Question 26
Domain 4: Minimize Microservice VulnerabilitiesWhat is the main security benefit of rotating credentials stored in Secrets?
Correct answer: A
Explanation
Rotating credentials limits how long a compromised Secret remains usable, so a stolen value expires sooner. This follows the security goal of minimizing exposure and reducing the impact of secret leakage by shortening the credential’s useful life.
Why each option is right or wrong
A. It shortens the useful life of a stolen credential
Kubernetes Secrets are just API objects, so the security gain comes from reducing the window in which a leaked value remains valid; once the credential is rotated, any copied copy stops working after the old secret is revoked. This aligns with the Secrets guidance in the CKS curriculum (Domain 4.2) and the general least-exposure principle: the shorter the credential’s lifetime, the less time an attacker has to reuse it if it is exfiltrated.
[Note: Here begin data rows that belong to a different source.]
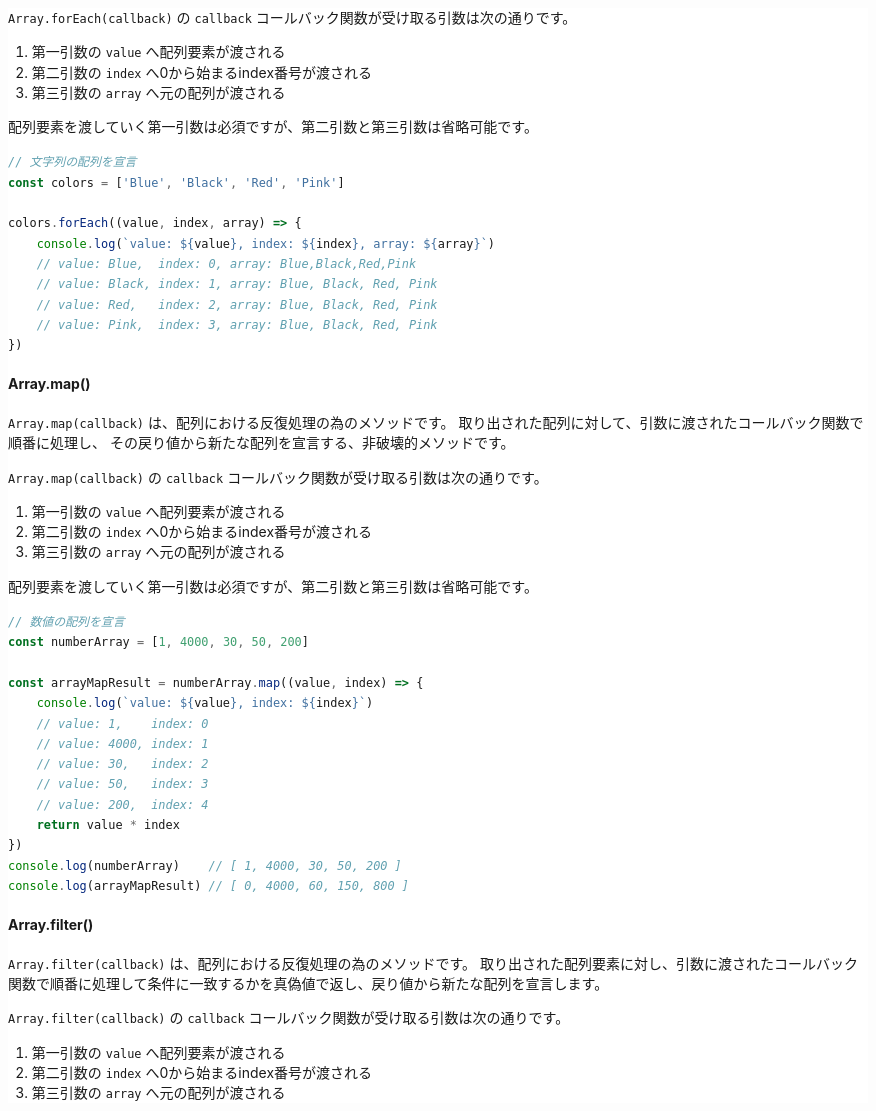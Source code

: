 `Array.forEach(callback)` の `callback` コールバック関数が受け取る引数は次の通りです。
1. 第一引数の `value` へ配列要素が渡される
2. 第二引数の `index` へ0から始まるindex番号が渡される
3. 第三引数の `array` へ元の配列が渡される

配列要素を渡していく第一引数は必須ですが、第二引数と第三引数は省略可能です。
```javascript
// 文字列の配列を宣言
const colors = ['Blue', 'Black', 'Red', 'Pink']

colors.forEach((value, index, array) => {
	console.log(`value: ${value}, index: ${index}, array: ${array}`)
	// value: Blue,  index: 0, array: Blue,Black,Red,Pink
	// value: Black, index: 1, array: Blue, Black, Red, Pink
	// value: Red,   index: 2, array: Blue, Black, Red, Pink
	// value: Pink,  index: 3, array: Blue, Black, Red, Pink
})
```
#### Array.map()
`Array.map(callback)` は、配列における反復処理の為のメソッドです。
取り出された配列に対して、引数に渡されたコールバック関数で順番に処理し、
その戻り値から新たな配列を宣言する、非破壊的メソッドです。

`Array.map(callback)` の `callback` コールバック関数が受け取る引数は次の通りです。
1. 第一引数の `value` へ配列要素が渡される
2. 第二引数の `index` へ0から始まるindex番号が渡される
3. 第三引数の `array` へ元の配列が渡される

配列要素を渡していく第一引数は必須ですが、第二引数と第三引数は省略可能です。
```javascript
// 数値の配列を宣言
const numberArray = [1, 4000, 30, 50, 200]

const arrayMapResult = numberArray.map((value, index) => {
	console.log(`value: ${value}, index: ${index}`)
	// value: 1,    index: 0
	// value: 4000, index: 1
	// value: 30,   index: 2
	// value: 50,   index: 3
	// value: 200,  index: 4
	return value * index
})
console.log(numberArray)    // [ 1, 4000, 30, 50, 200 ]
console.log(arrayMapResult) // [ 0, 4000, 60, 150, 800 ]
```
#### Array.filter()
`Array.filter(callback)` は、配列における反復処理の為のメソッドです。
取り出された配列要素に対し、引数に渡されたコールバック関数で順番に処理して条件に一致するかを真偽値で返し、戻り値から新たな配列を宣言します。

`Array.filter(callback)` の `callback` コールバック関数が受け取る引数は次の通りです。
1. 第一引数の `value` へ配列要素が渡される
2. 第二引数の `index` へ0から始まるindex番号が渡される
3. 第三引数の `array` へ元の配列が渡される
B. It prevents kubelet from syncing volumes
kubelet syncs volumes independently of credential rotation; secret rotation does not stop volume syncing.
C. It disables network policies
NetworkPolicy controls ingress and egress access; rotating Secrets does not disable it.
D. It guarantees the application will never crash
Secret rotation improves security, not application availability; crashes are not guaranteed either way.